Try it
Nothing but a number should be given: how many lines in the entries below include the string "bark".

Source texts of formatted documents

******************************

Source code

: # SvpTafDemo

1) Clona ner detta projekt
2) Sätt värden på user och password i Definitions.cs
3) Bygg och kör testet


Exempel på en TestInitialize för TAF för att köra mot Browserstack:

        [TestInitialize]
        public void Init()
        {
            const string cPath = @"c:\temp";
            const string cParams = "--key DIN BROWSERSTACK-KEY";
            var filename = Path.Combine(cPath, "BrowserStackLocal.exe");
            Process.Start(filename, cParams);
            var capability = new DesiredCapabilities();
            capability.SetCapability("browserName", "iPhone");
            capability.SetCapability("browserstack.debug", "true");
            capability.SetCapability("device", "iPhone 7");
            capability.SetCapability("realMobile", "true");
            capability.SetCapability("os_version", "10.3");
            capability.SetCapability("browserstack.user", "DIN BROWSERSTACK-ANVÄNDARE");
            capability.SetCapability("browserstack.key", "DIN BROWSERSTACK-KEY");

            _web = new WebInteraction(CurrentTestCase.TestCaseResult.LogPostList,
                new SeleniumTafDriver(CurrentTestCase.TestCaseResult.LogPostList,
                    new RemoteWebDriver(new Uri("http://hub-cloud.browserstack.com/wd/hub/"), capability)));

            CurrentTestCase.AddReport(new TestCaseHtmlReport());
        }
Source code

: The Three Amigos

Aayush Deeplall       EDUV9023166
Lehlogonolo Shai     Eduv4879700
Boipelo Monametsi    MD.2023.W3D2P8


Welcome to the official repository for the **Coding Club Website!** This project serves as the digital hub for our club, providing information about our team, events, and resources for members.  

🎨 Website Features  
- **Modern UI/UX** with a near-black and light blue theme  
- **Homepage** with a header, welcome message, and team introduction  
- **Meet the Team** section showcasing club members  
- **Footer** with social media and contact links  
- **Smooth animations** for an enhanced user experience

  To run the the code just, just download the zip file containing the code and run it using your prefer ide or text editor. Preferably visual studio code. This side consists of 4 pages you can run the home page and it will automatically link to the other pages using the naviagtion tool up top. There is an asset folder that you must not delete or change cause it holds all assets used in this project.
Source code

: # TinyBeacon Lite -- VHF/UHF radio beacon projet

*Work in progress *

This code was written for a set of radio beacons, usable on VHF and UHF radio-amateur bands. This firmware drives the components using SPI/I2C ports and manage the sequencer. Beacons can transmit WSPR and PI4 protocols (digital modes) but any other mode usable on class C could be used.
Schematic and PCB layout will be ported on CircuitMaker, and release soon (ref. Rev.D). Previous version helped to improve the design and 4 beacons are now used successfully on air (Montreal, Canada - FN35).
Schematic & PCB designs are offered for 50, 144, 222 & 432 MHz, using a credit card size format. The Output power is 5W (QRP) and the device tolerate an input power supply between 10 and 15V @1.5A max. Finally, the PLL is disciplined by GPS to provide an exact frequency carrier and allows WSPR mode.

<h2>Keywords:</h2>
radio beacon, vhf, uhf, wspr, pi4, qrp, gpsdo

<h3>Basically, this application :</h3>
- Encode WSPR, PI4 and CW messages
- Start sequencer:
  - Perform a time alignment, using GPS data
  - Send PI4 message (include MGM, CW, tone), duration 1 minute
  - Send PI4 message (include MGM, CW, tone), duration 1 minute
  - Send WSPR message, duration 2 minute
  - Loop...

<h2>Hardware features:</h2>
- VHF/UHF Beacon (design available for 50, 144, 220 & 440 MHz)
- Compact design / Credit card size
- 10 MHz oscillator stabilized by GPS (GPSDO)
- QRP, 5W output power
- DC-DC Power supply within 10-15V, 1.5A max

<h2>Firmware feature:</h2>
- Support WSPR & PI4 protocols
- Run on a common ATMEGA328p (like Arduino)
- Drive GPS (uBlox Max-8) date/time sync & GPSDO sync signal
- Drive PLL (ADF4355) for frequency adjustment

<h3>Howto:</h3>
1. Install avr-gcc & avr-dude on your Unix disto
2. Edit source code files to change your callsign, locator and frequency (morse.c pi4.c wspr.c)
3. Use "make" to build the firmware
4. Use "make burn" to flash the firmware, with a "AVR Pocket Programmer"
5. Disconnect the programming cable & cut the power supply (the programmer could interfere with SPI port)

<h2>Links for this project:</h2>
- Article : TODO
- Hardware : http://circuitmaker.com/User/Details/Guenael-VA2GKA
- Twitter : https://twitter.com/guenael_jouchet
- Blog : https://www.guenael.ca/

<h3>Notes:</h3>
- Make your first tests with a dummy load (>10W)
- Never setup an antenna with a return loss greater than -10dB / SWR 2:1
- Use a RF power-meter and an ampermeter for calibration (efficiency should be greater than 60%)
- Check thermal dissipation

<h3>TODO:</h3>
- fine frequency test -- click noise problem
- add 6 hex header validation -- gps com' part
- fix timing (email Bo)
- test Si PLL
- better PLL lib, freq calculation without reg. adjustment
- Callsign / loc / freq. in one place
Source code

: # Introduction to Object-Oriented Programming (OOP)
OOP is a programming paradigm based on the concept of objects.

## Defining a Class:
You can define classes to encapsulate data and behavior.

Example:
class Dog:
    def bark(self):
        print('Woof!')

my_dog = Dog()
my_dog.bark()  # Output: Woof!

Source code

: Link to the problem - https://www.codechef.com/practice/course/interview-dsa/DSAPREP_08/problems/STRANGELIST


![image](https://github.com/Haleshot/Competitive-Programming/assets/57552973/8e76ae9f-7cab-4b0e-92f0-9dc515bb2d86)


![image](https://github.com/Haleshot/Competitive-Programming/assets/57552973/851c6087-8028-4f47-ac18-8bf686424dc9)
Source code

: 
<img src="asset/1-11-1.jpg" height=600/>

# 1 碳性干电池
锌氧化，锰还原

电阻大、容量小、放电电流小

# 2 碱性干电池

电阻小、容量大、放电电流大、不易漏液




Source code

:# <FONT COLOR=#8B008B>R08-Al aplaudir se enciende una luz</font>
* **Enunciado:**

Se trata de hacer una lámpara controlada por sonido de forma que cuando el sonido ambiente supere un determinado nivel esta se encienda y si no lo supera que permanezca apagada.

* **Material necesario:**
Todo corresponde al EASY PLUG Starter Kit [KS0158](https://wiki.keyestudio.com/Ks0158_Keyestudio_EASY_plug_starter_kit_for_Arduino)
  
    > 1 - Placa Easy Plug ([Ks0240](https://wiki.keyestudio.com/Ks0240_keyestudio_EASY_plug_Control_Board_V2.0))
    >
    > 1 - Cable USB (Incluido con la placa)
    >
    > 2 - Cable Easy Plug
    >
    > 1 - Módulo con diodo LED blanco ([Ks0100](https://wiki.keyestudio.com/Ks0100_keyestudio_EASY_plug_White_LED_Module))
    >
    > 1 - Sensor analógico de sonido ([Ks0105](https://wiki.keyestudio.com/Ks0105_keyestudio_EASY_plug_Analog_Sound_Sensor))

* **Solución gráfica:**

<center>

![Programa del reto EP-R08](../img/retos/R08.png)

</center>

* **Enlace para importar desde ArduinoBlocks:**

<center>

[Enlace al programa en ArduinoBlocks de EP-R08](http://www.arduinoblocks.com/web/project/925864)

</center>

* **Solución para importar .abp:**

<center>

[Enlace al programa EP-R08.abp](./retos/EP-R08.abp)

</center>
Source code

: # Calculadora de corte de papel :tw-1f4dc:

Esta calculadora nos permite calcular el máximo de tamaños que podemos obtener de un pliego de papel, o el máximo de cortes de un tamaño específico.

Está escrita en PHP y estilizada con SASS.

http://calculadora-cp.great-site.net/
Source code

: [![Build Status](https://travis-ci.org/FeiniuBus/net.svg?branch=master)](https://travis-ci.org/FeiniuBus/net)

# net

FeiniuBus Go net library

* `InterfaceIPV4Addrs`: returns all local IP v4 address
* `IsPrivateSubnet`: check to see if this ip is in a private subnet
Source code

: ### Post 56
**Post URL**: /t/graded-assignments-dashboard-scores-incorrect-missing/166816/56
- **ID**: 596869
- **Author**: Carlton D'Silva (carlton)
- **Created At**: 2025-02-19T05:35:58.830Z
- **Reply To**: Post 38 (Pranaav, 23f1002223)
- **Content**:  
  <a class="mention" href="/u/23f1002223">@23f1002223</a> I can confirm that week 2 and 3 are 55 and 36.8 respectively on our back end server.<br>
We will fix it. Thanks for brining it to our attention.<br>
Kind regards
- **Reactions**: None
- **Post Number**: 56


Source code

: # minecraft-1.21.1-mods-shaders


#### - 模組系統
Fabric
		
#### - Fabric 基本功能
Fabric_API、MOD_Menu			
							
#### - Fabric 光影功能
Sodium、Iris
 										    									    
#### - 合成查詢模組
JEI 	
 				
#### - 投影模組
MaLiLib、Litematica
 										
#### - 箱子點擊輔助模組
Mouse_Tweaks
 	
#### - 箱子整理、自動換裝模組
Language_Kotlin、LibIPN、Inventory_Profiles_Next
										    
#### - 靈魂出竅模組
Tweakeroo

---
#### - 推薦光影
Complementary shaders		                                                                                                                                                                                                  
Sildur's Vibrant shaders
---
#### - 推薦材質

******************************

Task response
2